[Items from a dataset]

============

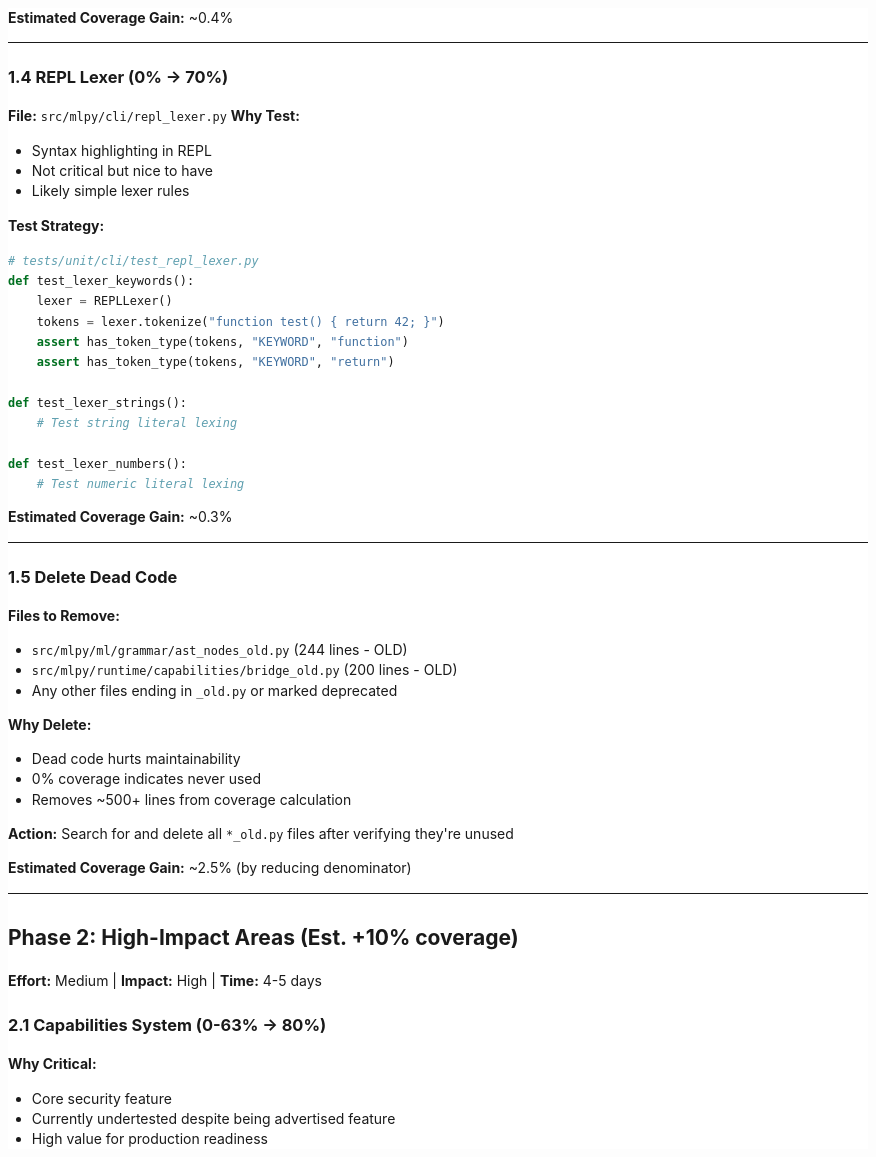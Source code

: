 **Estimated Coverage Gain:** ~0.4%

---

### 1.4 REPL Lexer (0% → 70%)
**File:** `src/mlpy/cli/repl_lexer.py`
**Why Test:**
- Syntax highlighting in REPL
- Not critical but nice to have
- Likely simple lexer rules

**Test Strategy:**
```python
# tests/unit/cli/test_repl_lexer.py
def test_lexer_keywords():
    lexer = REPLLexer()
    tokens = lexer.tokenize("function test() { return 42; }")
    assert has_token_type(tokens, "KEYWORD", "function")
    assert has_token_type(tokens, "KEYWORD", "return")

def test_lexer_strings():
    # Test string literal lexing

def test_lexer_numbers():
    # Test numeric literal lexing
```

**Estimated Coverage Gain:** ~0.3%

---

### 1.5 Delete Dead Code
**Files to Remove:**
- `src/mlpy/ml/grammar/ast_nodes_old.py` (244 lines - OLD)
- `src/mlpy/runtime/capabilities/bridge_old.py` (200 lines - OLD)
- Any other files ending in `_old.py` or marked deprecated

**Why Delete:**
- Dead code hurts maintainability
- 0% coverage indicates never used
- Removes ~500+ lines from coverage calculation

**Action:** Search for and delete all `*_old.py` files after verifying they're unused

**Estimated Coverage Gain:** ~2.5% (by reducing denominator)

---

## Phase 2: High-Impact Areas (Est. +10% coverage)
**Effort:** Medium | **Impact:** High | **Time:** 4-5 days

### 2.1 Capabilities System (0-63% → 80%)
**Why Critical:**
- Core security feature
- Currently undertested despite being advertised feature
- High value for production readiness
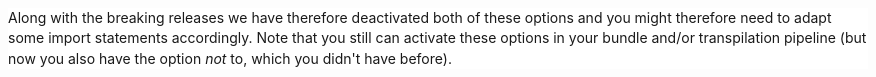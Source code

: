Along with the breaking releases we have therefore deactivated both of these options and you might therefore need to adapt some import statements accordingly. Note that you still can activate these options in your bundle and/or transpilation pipeline (but now you also have the option _not_ to, which you didn't have before).
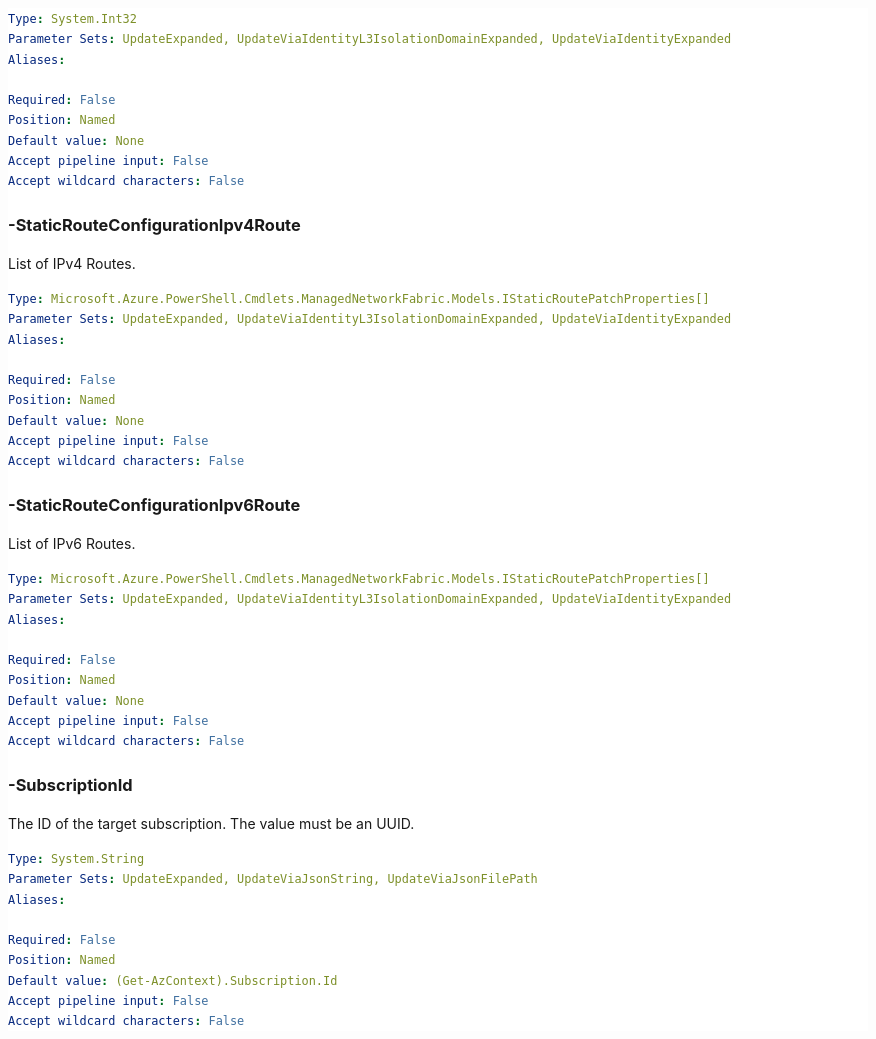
 ```yaml
Type: System.Int32
Parameter Sets: UpdateExpanded, UpdateViaIdentityL3IsolationDomainExpanded, UpdateViaIdentityExpanded
Aliases:

Required: False
Position: Named
Default value: None
Accept pipeline input: False
Accept wildcard characters: False
```

### -StaticRouteConfigurationIpv4Route
List of IPv4 Routes.

```yaml
Type: Microsoft.Azure.PowerShell.Cmdlets.ManagedNetworkFabric.Models.IStaticRoutePatchProperties[]
Parameter Sets: UpdateExpanded, UpdateViaIdentityL3IsolationDomainExpanded, UpdateViaIdentityExpanded
Aliases:

Required: False
Position: Named
Default value: None
Accept pipeline input: False
Accept wildcard characters: False
```

### -StaticRouteConfigurationIpv6Route
List of IPv6 Routes.

```yaml
Type: Microsoft.Azure.PowerShell.Cmdlets.ManagedNetworkFabric.Models.IStaticRoutePatchProperties[]
Parameter Sets: UpdateExpanded, UpdateViaIdentityL3IsolationDomainExpanded, UpdateViaIdentityExpanded
Aliases:

Required: False
Position: Named
Default value: None
Accept pipeline input: False
Accept wildcard characters: False
```

### -SubscriptionId
The ID of the target subscription.
The value must be an UUID.

```yaml
Type: System.String
Parameter Sets: UpdateExpanded, UpdateViaJsonString, UpdateViaJsonFilePath
Aliases:

Required: False
Position: Named
Default value: (Get-AzContext).Subscription.Id
Accept pipeline input: False
Accept wildcard characters: False
```
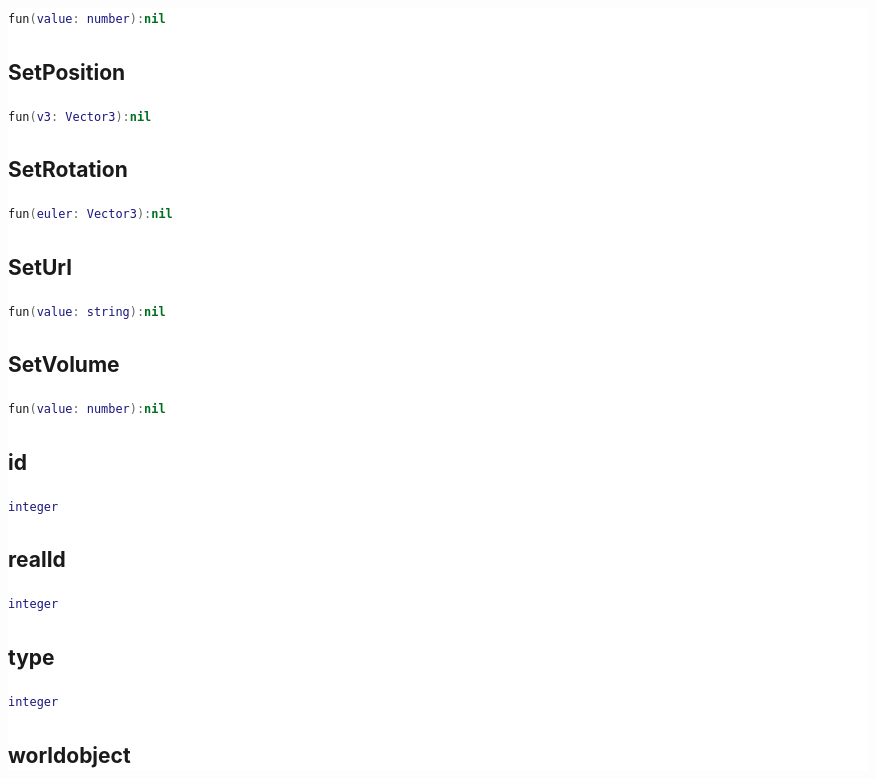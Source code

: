 
```lua
fun(value: number):nil
```

## SetPosition


```lua
fun(v3: Vector3):nil
```

## SetRotation


```lua
fun(euler: Vector3):nil
```

## SetUrl


```lua
fun(value: string):nil
```

## SetVolume


```lua
fun(value: number):nil
```

## id


```lua
integer
```

## realId


```lua
integer
```

## type


```lua
integer
```

## worldobject

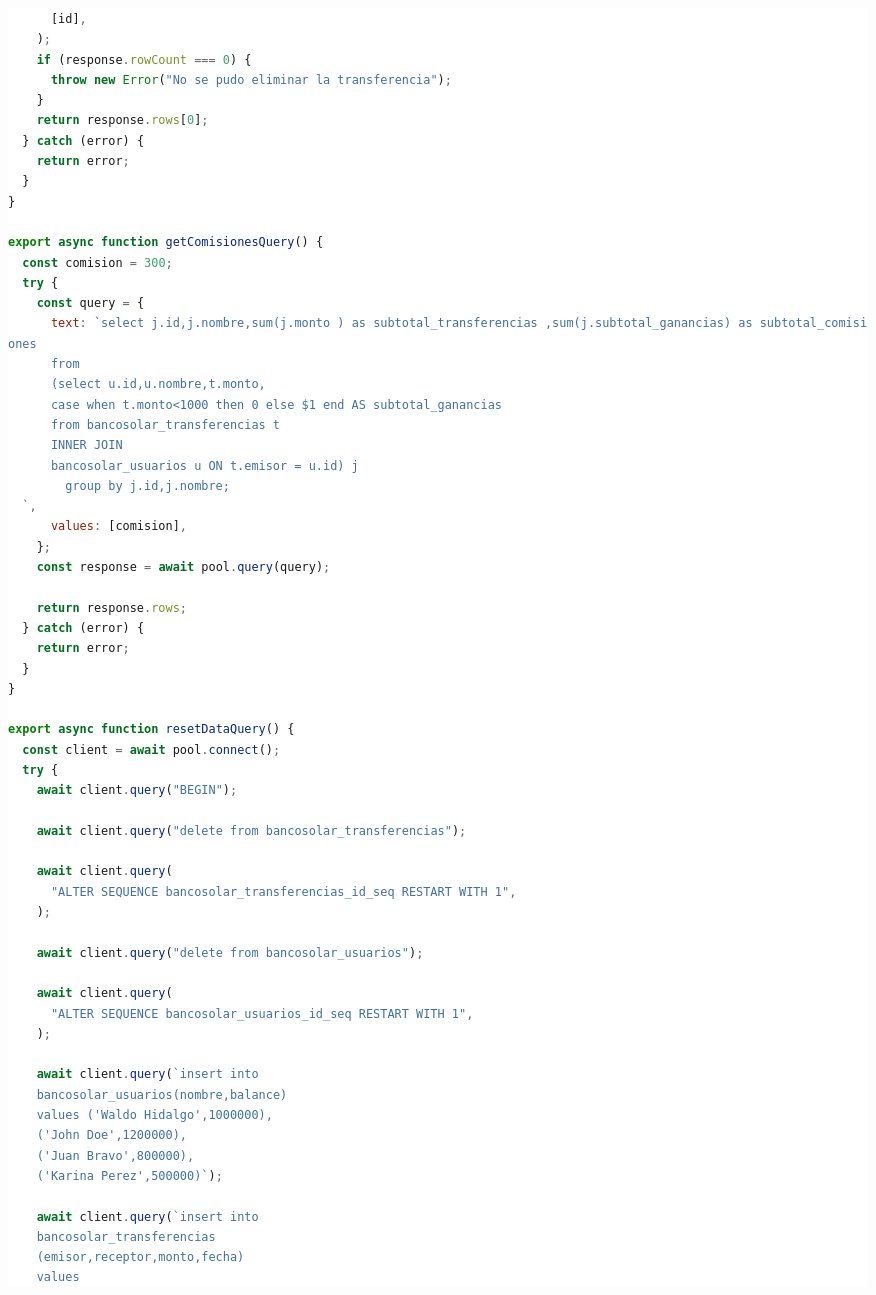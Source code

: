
 ```js
      [id],
    );
    if (response.rowCount === 0) {
      throw new Error("No se pudo eliminar la transferencia");
    }
    return response.rows[0];
  } catch (error) {
    return error;
  }
}

export async function getComisionesQuery() {
  const comision = 300;
  try {
    const query = {
      text: `select j.id,j.nombre,sum(j.monto ) as subtotal_transferencias ,sum(j.subtotal_ganancias) as subtotal_comisiones
      from
      (select u.id,u.nombre,t.monto,
      case when t.monto<1000 then 0 else $1 end AS subtotal_ganancias 
      from bancosolar_transferencias t
      INNER JOIN 
      bancosolar_usuarios u ON t.emisor = u.id) j
        group by j.id,j.nombre;
  `,
      values: [comision],
    };
    const response = await pool.query(query);

    return response.rows;
  } catch (error) {
    return error;
  }
}

export async function resetDataQuery() {
  const client = await pool.connect();
  try {
    await client.query("BEGIN");

    await client.query("delete from bancosolar_transferencias");

    await client.query(
      "ALTER SEQUENCE bancosolar_transferencias_id_seq RESTART WITH 1",
    );

    await client.query("delete from bancosolar_usuarios");

    await client.query(
      "ALTER SEQUENCE bancosolar_usuarios_id_seq RESTART WITH 1",
    );

    await client.query(`insert into 
    bancosolar_usuarios(nombre,balance)
    values ('Waldo Hidalgo',1000000),
    ('John Doe',1200000),
    ('Juan Bravo',800000),
    ('Karina Perez',500000)`);

    await client.query(`insert into 
    bancosolar_transferencias 
    (emisor,receptor,monto,fecha)
    values
```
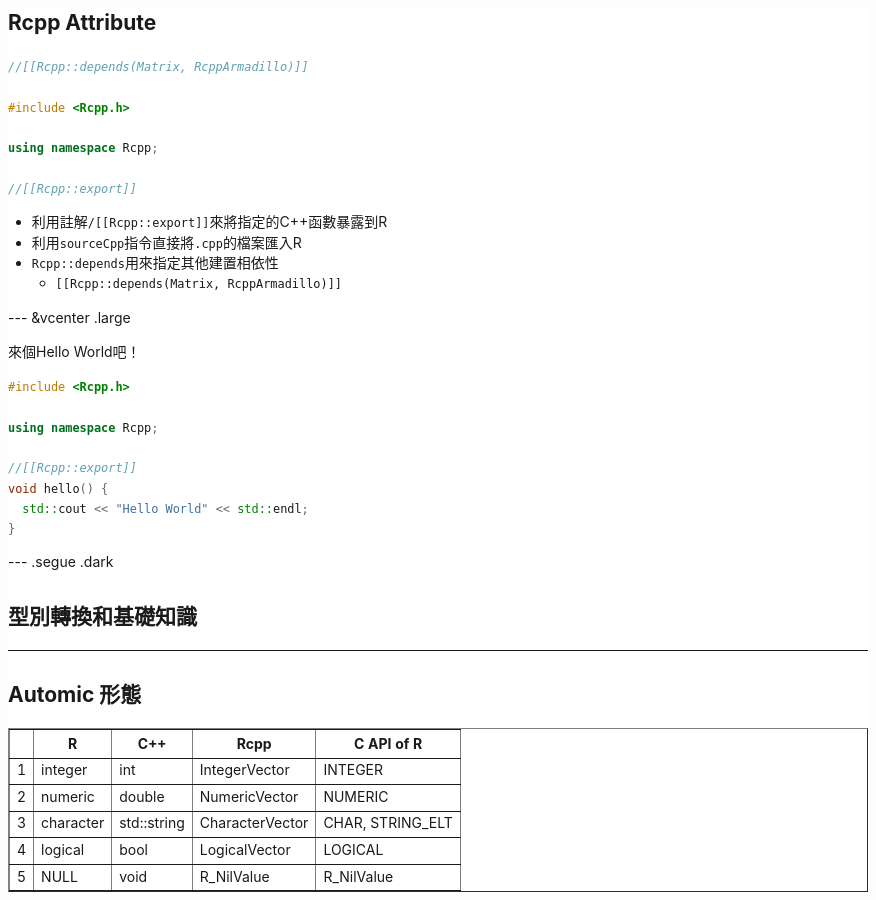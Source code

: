 ## Rcpp Attribute


```cpp
//[[Rcpp::depends(Matrix, RcppArmadillo)]]

#include <Rcpp.h>

using namespace Rcpp;

//[[Rcpp::export]]
```


- 利用註解`/[[Rcpp::export]]`來將指定的C++函數暴露到R
- 利用`sourceCpp`指令直接將`.cpp`的檔案匯入R
- `Rcpp::depends`用來指定其他建置相依性
    - `[[Rcpp::depends(Matrix, RcppArmadillo)]]`

--- &vcenter .large

來個Hello World吧！


```cpp
#include <Rcpp.h>

using namespace Rcpp;

//[[Rcpp::export]]
void hello() {
  std::cout << "Hello World" << std::endl;
}
```


--- .segue .dark

## 型別轉換和基礎知識

--- 

## Automic 形態



<TABLE border=1>
<TR> <TH>  </TH> <TH> R </TH> <TH> C++ </TH> <TH> Rcpp </TH> <TH> C API of R </TH>  </TR>
  <TR> <TD align="right"> 1 </TD> <TD> integer </TD> <TD> int </TD> <TD> IntegerVector </TD> <TD> INTEGER </TD> </TR>
  <TR> <TD align="right"> 2 </TD> <TD> numeric </TD> <TD> double </TD> <TD> NumericVector </TD> <TD> NUMERIC </TD> </TR>
  <TR> <TD align="right"> 3 </TD> <TD> character </TD> <TD> std::string </TD> <TD> CharacterVector </TD> <TD> CHAR, STRING_ELT </TD> </TR>
  <TR> <TD align="right"> 4 </TD> <TD> logical </TD> <TD> bool </TD> <TD> LogicalVector </TD> <TD> LOGICAL </TD> </TR>
  <TR> <TD align="right"> 5 </TD> <TD> NULL </TD> <TD> void </TD> <TD> R_NilValue </TD> <TD> R_NilValue </TD> </TR>
   </TABLE>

============

## Exercise instructions
Repeat the data verbatim, excluding all pictures.

## Answer box
Source code

: **Estimated Coverage Gain:** ~0.4%

---

### 1.4 REPL Lexer (0% → 70%)
**File:** `src/mlpy/cli/repl_lexer.py`
**Why Test:**
- Syntax highlighting in REPL
- Not critical but nice to have
- Likely simple lexer rules

**Test Strategy:**
```python
# tests/unit/cli/test_repl_lexer.py
def test_lexer_keywords():
    lexer = REPLLexer()
    tokens = lexer.tokenize("function test() { return 42; }")
    assert has_token_type(tokens, "KEYWORD", "function")
    assert has_token_type(tokens, "KEYWORD", "return")

def test_lexer_strings():
    # Test string literal lexing

def test_lexer_numbers():
    # Test numeric literal lexing
```

**Estimated Coverage Gain:** ~0.3%

---

### 1.5 Delete Dead Code
**Files to Remove:**
- `src/mlpy/ml/grammar/ast_nodes_old.py` (244 lines - OLD)
- `src/mlpy/runtime/capabilities/bridge_old.py` (200 lines - OLD)
- Any other files ending in `_old.py` or marked deprecated

**Why Delete:**
- Dead code hurts maintainability
- 0% coverage indicates never used
- Removes ~500+ lines from coverage calculation

**Action:** Search for and delete all `*_old.py` files after verifying they're unused

**Estimated Coverage Gain:** ~2.5% (by reducing denominator)

---

## Phase 2: High-Impact Areas (Est. +10% coverage)
**Effort:** Medium | **Impact:** High | **Time:** 4-5 days

### 2.1 Capabilities System (0-63% → 80%)
**Why Critical:**
- Core security feature
- Currently undertested despite being advertised feature
- High value for production readiness
Source code

:Along with the breaking releases we have therefore deactivated both of these options and you might therefore need to adapt some import statements accordingly. Note that you still can activate these options in your bundle and/or transpilation pipeline (but now you also have the option _not_ to, which you didn't have before).
 ```yaml
Type: System.Int32
Parameter Sets: UpdateExpanded, UpdateViaIdentityL3IsolationDomainExpanded, UpdateViaIdentityExpanded
Aliases:

Required: False
Position: Named
Default value: None
Accept pipeline input: False
Accept wildcard characters: False
```

### -StaticRouteConfigurationIpv4Route
List of IPv4 Routes.

```yaml
Type: Microsoft.Azure.PowerShell.Cmdlets.ManagedNetworkFabric.Models.IStaticRoutePatchProperties[]
Parameter Sets: UpdateExpanded, UpdateViaIdentityL3IsolationDomainExpanded, UpdateViaIdentityExpanded
Aliases:

Required: False
Position: Named
Default value: None
Accept pipeline input: False
Accept wildcard characters: False
```

### -StaticRouteConfigurationIpv6Route
List of IPv6 Routes.

```yaml
Type: Microsoft.Azure.PowerShell.Cmdlets.ManagedNetworkFabric.Models.IStaticRoutePatchProperties[]
Parameter Sets: UpdateExpanded, UpdateViaIdentityL3IsolationDomainExpanded, UpdateViaIdentityExpanded
Aliases:

Required: False
Position: Named
Default value: None
Accept pipeline input: False
Accept wildcard characters: False
```

### -SubscriptionId
The ID of the target subscription.
The value must be an UUID.

```yaml
Type: System.String
Parameter Sets: UpdateExpanded, UpdateViaJsonString, UpdateViaJsonFilePath
Aliases:

Required: False
Position: Named
Default value: (Get-AzContext).Subscription.Id
Accept pipeline input: False
Accept wildcard characters: False
```
Source code

: 
```lua
fun(value: number):nil
```

## SetPosition


```lua
fun(v3: Vector3):nil
```

## SetRotation


```lua
fun(euler: Vector3):nil
```

## SetUrl


```lua
fun(value: string):nil
```

## SetVolume


```lua
fun(value: number):nil
```

## id


```lua
integer
```

## realId


```lua
integer
```

## type


```lua
integer
```

## worldobject

Source code

:
 ```js
      [id],
    );
    if (response.rowCount === 0) {
      throw new Error("No se pudo eliminar la transferencia");
    }
    return response.rows[0];
  } catch (error) {
    return error;
  }
}

export async function getComisionesQuery() {
  const comision = 300;
  try {
    const query = {
      text: `select j.id,j.nombre,sum(j.monto ) as subtotal_transferencias ,sum(j.subtotal_ganancias) as subtotal_comisiones
      from
      (select u.id,u.nombre,t.monto,
      case when t.monto<1000 then 0 else $1 end AS subtotal_ganancias 
      from bancosolar_transferencias t
      INNER JOIN 
      bancosolar_usuarios u ON t.emisor = u.id) j
        group by j.id,j.nombre;
  `,
      values: [comision],
    };
    const response = await pool.query(query);

    return response.rows;
  } catch (error) {
    return error;
  }
}

export async function resetDataQuery() {
  const client = await pool.connect();
  try {
    await client.query("BEGIN");

    await client.query("delete from bancosolar_transferencias");

    await client.query(
      "ALTER SEQUENCE bancosolar_transferencias_id_seq RESTART WITH 1",
    );

    await client.query("delete from bancosolar_usuarios");

    await client.query(
      "ALTER SEQUENCE bancosolar_usuarios_id_seq RESTART WITH 1",
    );

    await client.query(`insert into 
    bancosolar_usuarios(nombre,balance)
    values ('Waldo Hidalgo',1000000),
    ('John Doe',1200000),
    ('Juan Bravo',800000),
    ('Karina Perez',500000)`);

    await client.query(`insert into 
    bancosolar_transferencias 
    (emisor,receptor,monto,fecha)
    values
```
Source code

: ## Rcpp Attribute


```cpp
//[[Rcpp::depends(Matrix, RcppArmadillo)]]

#include <Rcpp.h>

using namespace Rcpp;

//[[Rcpp::export]]
```


- 利用註解`/[[Rcpp::export]]`來將指定的C++函數暴露到R
- 利用`sourceCpp`指令直接將`.cpp`的檔案匯入R
- `Rcpp::depends`用來指定其他建置相依性
    - `[[Rcpp::depends(Matrix, RcppArmadillo)]]`

--- &vcenter .large

來個Hello World吧！


```cpp
#include <Rcpp.h>

using namespace Rcpp;

//[[Rcpp::export]]
void hello() {
  std::cout << "Hello World" << std::endl;
}
```


--- .segue .dark

## 型別轉換和基礎知識

--- 

## Automic 形態



<TABLE border=1>
<TR> <TH>  </TH> <TH> R </TH> <TH> C++ </TH> <TH> Rcpp </TH> <TH> C API of R </TH>  </TR>
  <TR> <TD align="right"> 1 </TD> <TD> integer </TD> <TD> int </TD> <TD> IntegerVector </TD> <TD> INTEGER </TD> </TR>
  <TR> <TD align="right"> 2 </TD> <TD> numeric </TD> <TD> double </TD> <TD> NumericVector </TD> <TD> NUMERIC </TD> </TR>
  <TR> <TD align="right"> 3 </TD> <TD> character </TD> <TD> std::string </TD> <TD> CharacterVector </TD> <TD> CHAR, STRING_ELT </TD> </TR>
  <TR> <TD align="right"> 4 </TD> <TD> logical </TD> <TD> bool </TD> <TD> LogicalVector </TD> <TD> LOGICAL </TD> </TR>
  <TR> <TD align="right"> 5 </TD> <TD> NULL </TD> <TD> void </TD> <TD> R_NilValue </TD> <TD> R_NilValue </TD> </TR>
   </TABLE>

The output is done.